Sin bajar de la báscula, Ronaldo ha conseguido su primer trofeo: los lectores de la revista francesa Onze Mondial, deslumbrados por el fogonazo de sus ocho goles en Extremo Oriente, le han proclamado jugador del año.

Con ello reanuda una fulgurante carrera en la que no es fácil separar el olor a linimento del olor a cloroformo. Las exigencias del fútbol le obligan a multiplicarse: mientras intenta recuperar el toque y la silueta, mira furtivamente el enorme chirlo vertical que le parte en dos la curva de la rodilla. Descubre la sutil diferencia entre cintura de avispa y cintura de obispa, prescinde del pan y la salsa, maldice la fuerza de la gravedad y después, en una medida secuencia, se tienta la riñonada, hincha el cuello, resopla como un órgano averiado y se afirma sobre sus pezuñas de aluminio.

Evidentemente, no ha conseguido aquel punto de energía nuclear que le permitía recorrer el campo en sucesivas explosiones, pero esa musculatura hinchada y ese inconfundible cogote de buda que patentaron George Foreman y El Gordo Barkley indican que está a punto de alcanzar la plenitud del búfalo.

Aún no ha llegado del todo, pero el fútbol le está esperando. Entretanto, recordamos su aparición en Europa: aquel año en que fascinó a la crítica con su incipiente figura de atleta. A primera vista, podría haber prosperado como corredor de cien metros, como peso welter o como descargador de camiones. Sin embargo había nacido para futbolista, porque su pretendida rigidez se esfumaba al calor del juego como se esfuma la pereza del león cuando aparece el rebaño. Sus verdaderas cualidades se revelaban sobre todo en la apertura y el cierre de la maniobra: su potente arrancada, aquella exhibición de fuerza propulsora, se desdoblaba, según marcaran las exigencias del juego, en velocidad, agilidad y habilidad. A veces prefería meter el cuerpo con un bufido de excavadora para ganarle el metro decisivo al defensa central. En ese caso armaba la musculatura y prefería resolver con una simplicidad muy alemana: tiro a la escuadra y gol. En otras ocasiones, cuando recordaba sus años de jugador de fútbol sala, sus botas eran el guante del prestidigitador: de pronto, desplegaba un largo repertorio de pases, toques, pisadas y enganches; siempre trucos de alta magia y alta escuela.

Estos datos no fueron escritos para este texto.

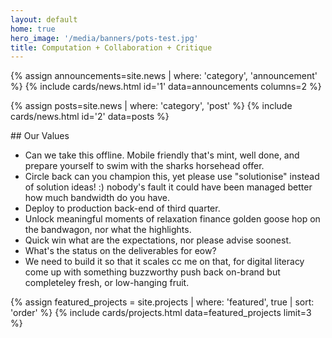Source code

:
 ```yaml
---
layout: default
home: true
hero_image: '/media/banners/pots-test.jpg'
title: Computation + Collaboration + Critique
---
```


{% assign announcements=site.news | where: 'category', 'announcement' %}
{% include cards/news.html id='1' data=announcements columns=2 %}


{% assign posts=site.news | where: 'category', 'post' %}
{% include cards/news.html id='2' data=posts %}


<div class ="container">
<div class ="content" markdown="1">
## Our Values

<ul>
    <li class="is-size-5">Can we take this offline. Mobile friendly that's mint, well done, and prepare yourself to swim with the sharks horsehead offer.</li>
    <li class="is-size-5">Circle back can you champion this, yet please use "solutionise" instead of solution ideas! :) nobody's fault it could have been managed better how much bandwidth do you have. </li>
    <li class="is-size-5">Deploy to production back-end of third quarter.</li>
    <li class="is-size-5">Unlock meaningful moments of relaxation finance golden goose hop on the bandwagon, nor what the highlights.</li>
    <li class="is-size-5">Quick win what are the expectations, nor please advise soonest.</li>
    <li class="is-size-5">What's the status on the deliverables for eow?</li>
    <li class="is-size-5">We need to build it so that it scales cc me on that, for digital literacy come up with something buzzworthy push back on-brand but completeley fresh, or low-hanging fruit.</li>
</ul>

</div>
</div>



{% assign featured_projects = site.projects | where: 'featured', true | sort: 'order' %}
{% include cards/projects.html data=featured_projects limit=3 %}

Sus poderes eran tantos y tan perceptibles que nos rendimos sin condiciones en el primer minuto.

Ahora le vemos desperezarse lentamente, como todos los cazadores de la cancha y de la sabana. Bosteza, se estira y toma aire para la combustión.

Ignoramos si reventará como un globo o ascenderá como una bengala. Sólo sabemos que, para bien o para mal, su cuerpo es materia explosiva. Su destino es la detonación.